С другой стороны, ход прений, по словам самого Ленина, «показал разноголосицу». И дело вовсе не сводилось исключительно к борьбе сторонников разных взглядов. Нет, очень многие выступления показали эклектическое сочетание ленинских идей и каменевских практических установок во взглядах делегатов конференции. Некоторые ораторы соглашались с Лениным и предлагали… «оказывать давление» на правительство (что для самого Ленина было неприемлемо) и т. д. Радикальные требования ленинской стратегии шли вразрез с умеренной политической практикой, от которой партия пока была не готова отказываться. Причем сам Ленин также не предлагал конкретных рецептов.

Учитывая все это, также как и серьезные теоретические разногласия между представителями различных течений, которые все еще сохранялись, Зиновьев предложил не выносить резолюцию, ограничившись обменом мнениями. Однако с ним не согласились ни Каменев, ни Ленин, который предложил избрать согласительную комиссию и поручить ей выработать проект резолюции.

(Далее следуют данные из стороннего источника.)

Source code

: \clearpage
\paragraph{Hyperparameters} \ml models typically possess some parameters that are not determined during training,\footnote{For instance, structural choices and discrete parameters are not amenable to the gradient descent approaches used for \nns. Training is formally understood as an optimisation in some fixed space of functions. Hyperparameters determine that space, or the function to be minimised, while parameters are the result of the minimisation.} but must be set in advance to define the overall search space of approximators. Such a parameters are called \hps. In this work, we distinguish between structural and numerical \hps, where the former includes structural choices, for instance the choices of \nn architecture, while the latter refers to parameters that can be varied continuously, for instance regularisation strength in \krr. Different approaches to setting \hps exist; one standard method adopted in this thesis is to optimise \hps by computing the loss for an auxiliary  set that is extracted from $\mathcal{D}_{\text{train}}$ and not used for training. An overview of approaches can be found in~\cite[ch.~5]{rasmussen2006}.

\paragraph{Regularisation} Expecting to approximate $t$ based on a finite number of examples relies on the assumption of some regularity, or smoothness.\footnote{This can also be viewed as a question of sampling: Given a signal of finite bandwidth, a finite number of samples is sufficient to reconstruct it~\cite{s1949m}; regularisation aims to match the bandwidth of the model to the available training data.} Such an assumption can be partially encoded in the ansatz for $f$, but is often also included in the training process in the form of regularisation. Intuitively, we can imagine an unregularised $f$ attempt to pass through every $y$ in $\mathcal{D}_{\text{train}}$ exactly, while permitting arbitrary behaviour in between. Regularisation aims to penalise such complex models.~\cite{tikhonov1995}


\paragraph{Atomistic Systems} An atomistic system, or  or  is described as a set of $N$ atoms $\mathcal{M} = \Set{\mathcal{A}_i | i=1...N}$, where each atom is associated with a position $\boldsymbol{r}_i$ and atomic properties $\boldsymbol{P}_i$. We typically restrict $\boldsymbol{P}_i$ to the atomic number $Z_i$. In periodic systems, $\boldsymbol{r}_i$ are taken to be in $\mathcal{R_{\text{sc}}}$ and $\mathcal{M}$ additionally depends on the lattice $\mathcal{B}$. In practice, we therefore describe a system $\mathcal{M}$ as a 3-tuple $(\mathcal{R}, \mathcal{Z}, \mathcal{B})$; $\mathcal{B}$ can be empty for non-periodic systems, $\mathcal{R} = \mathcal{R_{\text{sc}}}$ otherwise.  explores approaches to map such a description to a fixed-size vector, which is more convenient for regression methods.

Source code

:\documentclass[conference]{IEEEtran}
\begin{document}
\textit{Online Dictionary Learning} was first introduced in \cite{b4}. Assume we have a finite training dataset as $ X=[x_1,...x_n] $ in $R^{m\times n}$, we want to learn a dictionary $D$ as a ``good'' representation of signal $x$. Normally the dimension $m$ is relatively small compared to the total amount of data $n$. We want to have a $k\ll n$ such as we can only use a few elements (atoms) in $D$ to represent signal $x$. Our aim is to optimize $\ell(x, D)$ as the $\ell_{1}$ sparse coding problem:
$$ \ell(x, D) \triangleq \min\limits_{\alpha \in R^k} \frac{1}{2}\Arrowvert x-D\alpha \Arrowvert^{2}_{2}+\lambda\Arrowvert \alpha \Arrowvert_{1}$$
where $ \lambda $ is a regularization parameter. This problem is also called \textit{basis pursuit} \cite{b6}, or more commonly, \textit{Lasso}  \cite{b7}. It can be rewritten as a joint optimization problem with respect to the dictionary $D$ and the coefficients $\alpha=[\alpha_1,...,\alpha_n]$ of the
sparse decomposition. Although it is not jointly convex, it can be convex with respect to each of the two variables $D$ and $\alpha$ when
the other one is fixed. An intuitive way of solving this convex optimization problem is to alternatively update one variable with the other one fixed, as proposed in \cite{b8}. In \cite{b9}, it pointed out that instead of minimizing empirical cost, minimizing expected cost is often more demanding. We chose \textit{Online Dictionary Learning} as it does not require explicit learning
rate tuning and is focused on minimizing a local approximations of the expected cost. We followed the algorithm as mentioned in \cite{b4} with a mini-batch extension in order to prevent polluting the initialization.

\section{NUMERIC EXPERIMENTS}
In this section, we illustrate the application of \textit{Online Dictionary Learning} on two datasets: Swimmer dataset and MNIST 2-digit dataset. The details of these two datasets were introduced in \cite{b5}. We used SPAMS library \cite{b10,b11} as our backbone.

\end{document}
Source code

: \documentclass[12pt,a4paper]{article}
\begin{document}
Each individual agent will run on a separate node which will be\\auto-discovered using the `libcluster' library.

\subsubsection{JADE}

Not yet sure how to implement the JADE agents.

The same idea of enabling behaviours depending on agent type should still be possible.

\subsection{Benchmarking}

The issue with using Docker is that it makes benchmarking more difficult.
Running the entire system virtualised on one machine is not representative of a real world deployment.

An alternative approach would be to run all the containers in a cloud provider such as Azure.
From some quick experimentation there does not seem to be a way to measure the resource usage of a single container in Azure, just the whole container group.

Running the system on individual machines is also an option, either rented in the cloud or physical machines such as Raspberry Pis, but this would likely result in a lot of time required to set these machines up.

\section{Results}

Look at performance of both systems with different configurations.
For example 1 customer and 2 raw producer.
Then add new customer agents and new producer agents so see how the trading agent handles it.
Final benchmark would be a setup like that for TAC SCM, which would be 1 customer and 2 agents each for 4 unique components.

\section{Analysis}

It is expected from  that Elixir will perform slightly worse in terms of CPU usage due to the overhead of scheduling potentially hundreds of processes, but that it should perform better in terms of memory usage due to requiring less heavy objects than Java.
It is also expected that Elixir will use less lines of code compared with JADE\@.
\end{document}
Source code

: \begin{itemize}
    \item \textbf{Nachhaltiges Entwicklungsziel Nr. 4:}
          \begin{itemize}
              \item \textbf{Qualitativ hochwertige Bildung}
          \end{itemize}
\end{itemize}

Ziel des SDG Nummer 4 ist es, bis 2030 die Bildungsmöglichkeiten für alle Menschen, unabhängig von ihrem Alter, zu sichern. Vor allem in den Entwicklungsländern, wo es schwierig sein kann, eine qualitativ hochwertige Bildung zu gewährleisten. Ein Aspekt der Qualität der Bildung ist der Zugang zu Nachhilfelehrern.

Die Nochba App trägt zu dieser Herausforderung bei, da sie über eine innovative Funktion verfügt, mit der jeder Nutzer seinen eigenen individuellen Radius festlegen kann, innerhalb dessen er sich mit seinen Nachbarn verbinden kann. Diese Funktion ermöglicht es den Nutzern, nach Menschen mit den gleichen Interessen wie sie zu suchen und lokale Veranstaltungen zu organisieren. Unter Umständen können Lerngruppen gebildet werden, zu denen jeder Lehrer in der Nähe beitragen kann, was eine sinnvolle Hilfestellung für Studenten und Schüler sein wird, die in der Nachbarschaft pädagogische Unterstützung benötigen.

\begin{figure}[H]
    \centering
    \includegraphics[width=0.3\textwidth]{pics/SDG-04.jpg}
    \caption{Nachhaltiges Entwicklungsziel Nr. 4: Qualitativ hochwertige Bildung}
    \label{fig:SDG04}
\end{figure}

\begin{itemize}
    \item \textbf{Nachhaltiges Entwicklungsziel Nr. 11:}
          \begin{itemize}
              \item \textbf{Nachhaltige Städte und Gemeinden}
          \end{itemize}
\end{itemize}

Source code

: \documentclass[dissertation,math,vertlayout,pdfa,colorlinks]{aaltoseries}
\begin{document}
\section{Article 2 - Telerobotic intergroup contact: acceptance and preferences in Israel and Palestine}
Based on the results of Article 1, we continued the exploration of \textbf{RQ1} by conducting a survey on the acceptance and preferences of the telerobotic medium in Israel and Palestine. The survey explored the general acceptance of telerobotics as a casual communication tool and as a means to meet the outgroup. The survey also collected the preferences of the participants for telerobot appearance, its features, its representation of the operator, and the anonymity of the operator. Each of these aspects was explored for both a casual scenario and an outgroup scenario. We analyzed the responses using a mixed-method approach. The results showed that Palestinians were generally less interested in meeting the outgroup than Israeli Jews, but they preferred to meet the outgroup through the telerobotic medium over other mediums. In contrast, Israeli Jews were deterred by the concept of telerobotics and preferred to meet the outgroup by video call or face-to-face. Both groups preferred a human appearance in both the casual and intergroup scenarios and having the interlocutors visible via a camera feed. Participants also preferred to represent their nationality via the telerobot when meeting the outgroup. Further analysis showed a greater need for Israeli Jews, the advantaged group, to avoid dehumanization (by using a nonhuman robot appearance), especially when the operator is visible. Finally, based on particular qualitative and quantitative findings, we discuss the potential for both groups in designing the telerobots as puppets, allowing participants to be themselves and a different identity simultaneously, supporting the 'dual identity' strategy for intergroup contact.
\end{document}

Это предложение было принято, и в состав комиссии избрали самого Ленина, а также Молотова, Шутко, Багдатьева, Сталина, Зиновьева и Каменева. Молотов и Шутко соглашались с тезисами вождя, представляя левое крыло партии (впрочем, как мы видели, уже с самого начала марта). Каменев и Багдатьев были противниками предложенного Лениным курса. Позиции Сталина и Зиновьева можно, с известной долей условности, считать компромиссными. О колебаниях Зиновьева и его осторожных попытках смягчить противоречия между идейными противниками уже говорилось, а идейная эволюция Сталина в апреле 1917 г. была отдельно рассмотрена выше.

Проекты резолюций по важнейшим вопросам были готовы на следующий день, 15 марта. Их обсуждение вылилось в дискуссию между Лениным и Каменевым. Владимир Ильич попытался ответить тем, кто упрекал его за отсутствие конкретных практических предложений. Выход для большевиков сейчас — утверждал он — в том, чтобы оказывать давление на «мелкую буржуазию» (т. е. на крестьянство), «толкать ее вперед», т. е. способствовать эскалации революционной борьбы, углублению общественных антагонизмов: «Захват всей земли есть движение вперед революционного народа. Замена постоянного войска милицией — движение вперед».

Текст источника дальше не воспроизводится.